Now, halfway through, I have to say that I'm impressed. It's an odd amalgam of social criticism, history and love story that is oddly compelling. Gelernter tells the story of a young couple touring the fair, mixing it with the history of the fair and the pavilions, and his anti-modern societal commentary. While I expected a walk through of the fair, and the book falls short on that, I didn't expect to find myself learning so much about the customs of the 30s, and I couldn't be happier.

Thursday, June 15, 2006

I'm still trying to declutter, and get rid of as many books as I can. I have put about 12 up on Amazon, but there's no activity. So, I thought Why not promote the books on my blog? I know, I have ads on the right, and ads on the left, why in the heck would I put an ad here?

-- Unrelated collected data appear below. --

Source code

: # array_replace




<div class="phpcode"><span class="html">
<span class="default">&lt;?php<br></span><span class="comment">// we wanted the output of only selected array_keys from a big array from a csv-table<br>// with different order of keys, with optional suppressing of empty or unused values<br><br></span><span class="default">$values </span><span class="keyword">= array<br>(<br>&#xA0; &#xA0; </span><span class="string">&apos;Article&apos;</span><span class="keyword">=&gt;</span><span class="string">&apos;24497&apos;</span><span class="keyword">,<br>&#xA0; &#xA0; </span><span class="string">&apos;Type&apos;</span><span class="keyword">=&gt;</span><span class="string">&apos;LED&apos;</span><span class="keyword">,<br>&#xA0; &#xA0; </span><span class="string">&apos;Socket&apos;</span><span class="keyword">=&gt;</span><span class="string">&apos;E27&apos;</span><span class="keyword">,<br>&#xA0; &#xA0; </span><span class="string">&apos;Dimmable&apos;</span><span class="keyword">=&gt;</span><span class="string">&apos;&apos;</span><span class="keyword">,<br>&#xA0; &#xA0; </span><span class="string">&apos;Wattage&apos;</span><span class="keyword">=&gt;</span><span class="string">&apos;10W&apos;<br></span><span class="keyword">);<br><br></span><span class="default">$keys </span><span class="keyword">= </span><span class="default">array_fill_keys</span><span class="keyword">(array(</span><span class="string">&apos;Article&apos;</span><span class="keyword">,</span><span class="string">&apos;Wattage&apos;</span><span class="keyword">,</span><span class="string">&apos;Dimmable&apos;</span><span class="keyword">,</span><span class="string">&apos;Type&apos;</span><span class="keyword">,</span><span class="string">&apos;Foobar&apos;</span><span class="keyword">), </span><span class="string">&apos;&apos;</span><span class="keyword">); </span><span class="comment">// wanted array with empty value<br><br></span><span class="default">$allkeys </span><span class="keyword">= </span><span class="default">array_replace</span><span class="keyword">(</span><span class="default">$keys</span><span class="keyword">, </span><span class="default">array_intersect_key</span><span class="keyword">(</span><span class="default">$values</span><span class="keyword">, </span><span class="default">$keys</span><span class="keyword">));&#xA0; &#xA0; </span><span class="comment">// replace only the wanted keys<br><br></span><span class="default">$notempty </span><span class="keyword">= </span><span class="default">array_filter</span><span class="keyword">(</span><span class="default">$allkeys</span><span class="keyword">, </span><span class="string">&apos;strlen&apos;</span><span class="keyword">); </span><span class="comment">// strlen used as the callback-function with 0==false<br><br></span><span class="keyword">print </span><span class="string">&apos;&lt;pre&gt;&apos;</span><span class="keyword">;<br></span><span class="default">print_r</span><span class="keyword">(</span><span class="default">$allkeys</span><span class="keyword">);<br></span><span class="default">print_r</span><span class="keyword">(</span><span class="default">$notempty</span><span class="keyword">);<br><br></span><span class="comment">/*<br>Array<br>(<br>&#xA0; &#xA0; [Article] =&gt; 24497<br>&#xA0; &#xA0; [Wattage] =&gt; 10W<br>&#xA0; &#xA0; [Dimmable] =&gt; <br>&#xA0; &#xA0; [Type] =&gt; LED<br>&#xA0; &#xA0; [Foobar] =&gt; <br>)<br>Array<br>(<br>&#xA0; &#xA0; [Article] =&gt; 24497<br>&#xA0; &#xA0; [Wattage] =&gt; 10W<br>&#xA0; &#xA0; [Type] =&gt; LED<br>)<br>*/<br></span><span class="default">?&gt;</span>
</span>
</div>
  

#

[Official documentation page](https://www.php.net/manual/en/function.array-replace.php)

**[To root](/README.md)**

Mainly because there's too much stuff on Amazon.

I have put up for sale a like new copy of Star Trek: Action! for a measly $4.99. If your collection is incomplete, head on over. If you're interested in film and TV production, here's a great textbook. And if you find something else to buy, hey! we should all read more.

Wednesday, June 14, 2006

Should we be Surprised?

The government accounting office is investigating as much as $16 billion in fraudulent charges to FEMA's debit cards after Hurricane Katrina. You remember hurricane Katrina, don't you? It's the first storm that changed the victims from victims to wards of the state.

Stung by criticisms that it wasn't doing enough to help the victims, to get the bodies of the raped and murdered children out of the Superdome, and bring law and order to the city, FEMA handed out debit cards to just about anyone who applied for one. They gave debit cards to people who claimed their primary residence, a PO Box, was damaged. Even people in Alabama got them. Some debit cards paid for strippers, one a cruise, one for Dom Perignon champagne in Houston, and one was used to fund a sex change operation.

Come on, people. What did you expect? Over the last decades, we let the government become one huge cash cow that doles out money to anyone who applies. And as we nuzzle at the teat of the public trough, they tax us out the wazoo for it. Your mailman bothered your dog? Sue the Feds. A thunderstorm flooded your basement? Apply for flood relief. Victimized in any way, and are non-white? There's a fund set up for you.

The "victims" did what I do when I come in to extra bash: buy stuff I don't need. Hell, I have a list twenty items long of what to buy when I match four numbers on the lottery. And why not? Some school districts are putting tvs onto school buses and letting companies beam advertising directly into the vehicle. From the moment they leave the house until the last second they linger getting off the bus, they are subjected to a constant stream of ads. And since its TV, and it is a law (I'm sure) that you must watch a TV when it is on, they keep their eyes glued to the screen.

Whew!

Hey! How did I wind up over here?

Tuesday, June 13, 2006

Why so blue, Teddy Bear?

Does anyone else find this Milky Way commercial a bit disturbing? Dude gets rejected by his date at her door and he returns to his car, where he imagines the bar is a big-breasted hot chick who understands him. Then he eats her!?

Is Milky Way an oral sex substitute? (Paging Dr. Freud!) Is it a substitute for sex? Is it a good thing that the guy actually eats tiny women? Has NOW seen this ad?

Frankly, if the guy talks to his candy bars, it's probably a good thing his date is safely indoors.

Monday, June 12, 2006

Did anyone notice that while Congress increased penalties for "obscenities" on TV, they didn't actually define what obscene actually is?

So a mostly bare breast is obscene. Dead bodies on Iraqi streets? Not so much. Anthony Bourdain offing a pig on Cook's Tour is obscene and cannot be shown, But Dennis Franz's butt is okay?

I wonder what happened to Freedom of Speech.

Or, do you suppose this is an election year stunt? Like Immigration? Like Gay Marriage? Like free beer for me? Oh, wait. That was what I dreamed last night. Sorry.